I had forgotten where I saw this, Mark, but have remembered it and just love this piece! Great work on this!


----------



## m.n.j.chell (May 12, 2016)

I wouldn't sully this thread by posting anything I've put together. Nothing even comes close to what's been posted so far.


----------



## mmwood_1 (Oct 24, 2007)

difalkner said:


> I had forgotten where I saw this, Mark, but have remembered it and just love this piece! Great work on this!


Thanks, Dave. You may well have seen it here before, as I have posted it in the past. Or a site such as Wonderful Woodworking on FB. Which has since changed its name to Woodworking Enthusiasts.


----------



## JayArr (Sep 18, 2018)

It's actually the wood shop itself! Built from the foundation pilings up by myself in the back yard. I poured the cement, did the framing, roofing, electrical, windows, insualtion and set the double doors, put the cedar siding up and painted it. It took over a year of weekends.


----------



## difalkner (Nov 27, 2011)

That looks like a nice build!
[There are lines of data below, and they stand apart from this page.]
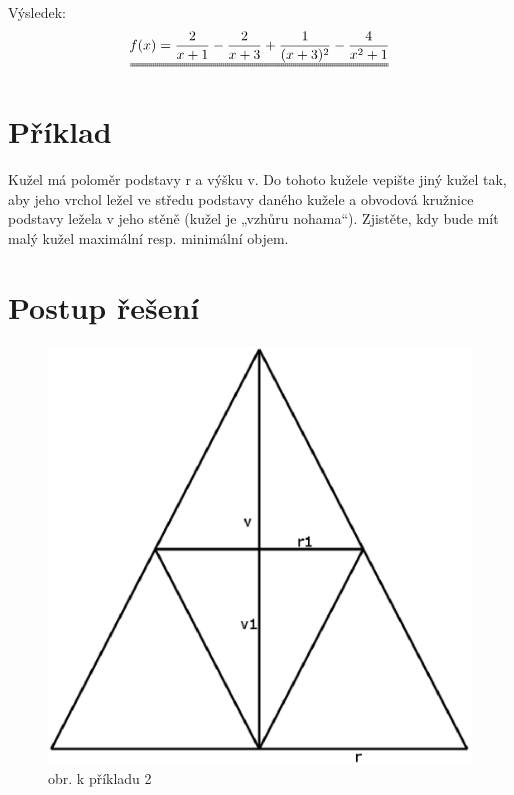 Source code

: \documentclass[a4paper, 11pt]{article}
\begin{document}
	\bigskip
	
	Výsledek:
	\begin{equation}
	\uuline{f(x) = \frac{2}{x+1}-\frac{2}{x+3}+\frac{1}{(x+3)^2}-\frac{4}{x^2+1}}
	\end{equation}
	
 \section{Příklad}

Kužel má poloměr podstavy r a výšku v. Do tohoto kužele vepište jiný kužel tak, aby jeho vrchol ležel
 ve středu podstavy daného kužele a obvodová kružnice podstavy ležela v jeho stěně (kužel je „vzhůru
 nohama“). Zjistěte, kdy bude mít malý kužel maximální resp. minimální objem.

\section*{Postup řešení}
\begin{figure}[h!]
	\centering
	\includegraphics[width=0.55\linewidth]{image.eps}
	\caption{obr. k příkladu 2}
	\label{fig:image.eps}
\end{figure}
\end{document}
I need to build one in the back yard but not sure we'll ever get to that project.


----------



## Roybrew (Nov 2, 2016)

Solid black walnut book case, except the back which was an oak plywood. The plywood back was the only thing I stained.


----------



## Mike Stevens (Apr 22, 2021)

JayArr, I'd love to see how you arranged things inside. From one small-shop guy to another. (Mine is 14' x 20'.)


----------



## kendub (Oct 16, 2009)

If you are asking about a favorite project, it has to be this one. First great clients , maybe the best I ever had. They called about making barn doors and it became this project. Reclaimed bar with tiger maple top. Lights and a reclaimed chestnut wall with several base and wall units. This project lead to many other commissions but it is my favorite. So many new techniques I had to learn and so many great ideas worked out. There’s other photos on my site but this gives a good idea of the unit.


----------



## NJPhillips (Oct 29, 2015)

My wife wanted a standing desk. This is curly maple and cherry. It came out pretty close to my initial pencil sketch… with some happy accidents along the way.


----------



## difalkner (Nov 27, 2011)

Beautiful work - love it!!


----------



## Suzanne (Oct 25, 2021)

TimPa said:


> This may be an interesting thread, and could prove to be inspirational to help each other with ideas!
> 
> So, what is you single most-best project you have ever built? This is a good chance to share your creativity and craftsmanship! So many of you may have have a hard time choosing between the great projects you have completed.
> 
> Please post a pic if you can!











I’ve made a lot of stuff, but teaching others how to use tools, especially kids, is some of the most satisfying work I’ve done!


----------



## Suzanne (Oct 25, 2021)

NJPhillips said:


> My wife wanted a standing desk. This is curly maple and cherry. It came out pretty close to my initial pencil sketch… with some happy accidents along the way.
> View attachment 432052
> View attachment 432053
> 
> View attachment 432051


I appreciate the details on this!


----------



## Woodworking Wolf (Sep 17, 2021)

Great posts and amazing projects and work. Not my biggest or most difficult project by far, but the one that is most special to me. It's my son's crib (he's 22 now). He came along 6 weeks early and we weren't fully prepared. I didn't care for any of the cribs we saw in the stores and told my wife I was going to make one. She said "you have one week, and then I'm buying one." I got the order placed for the hardware, selected the wood, played with the design, and got it done in 5 days. I sprayed it with shellac using a touch-up gun I used on cars back then. I took this picture yesterday to send to a friend and saw this post now. It's just the back section of the crib, but you get the idea. This piece can double as a headboard for a twin size bed.







and just


----------



## Tuko43 (Jul 17, 2013)

My most recent project I built as a wedding present for my son. I designed the entire thing. The frame was a bit of a challenge but my friend Charlie is a great welder. The frame is polished stainless...not chrome. Raw material was polished after cutting, then welded and polished at the welds again. Top is solid walnut with metal channels imbedded. Shelf is walnut plywood. Got really lucky on the match. First go with Rubio Monocoat (did 2 coats). Will use again.


----------



## Rebelwork (Jan 15, 2012)

Here's another large project at the house...


----------



## Jonzjob (Oct 31, 2021)

My stuff is almost all turning and a while back I decided to see if I could make a clock. I chose a 13" diameter pocket watch?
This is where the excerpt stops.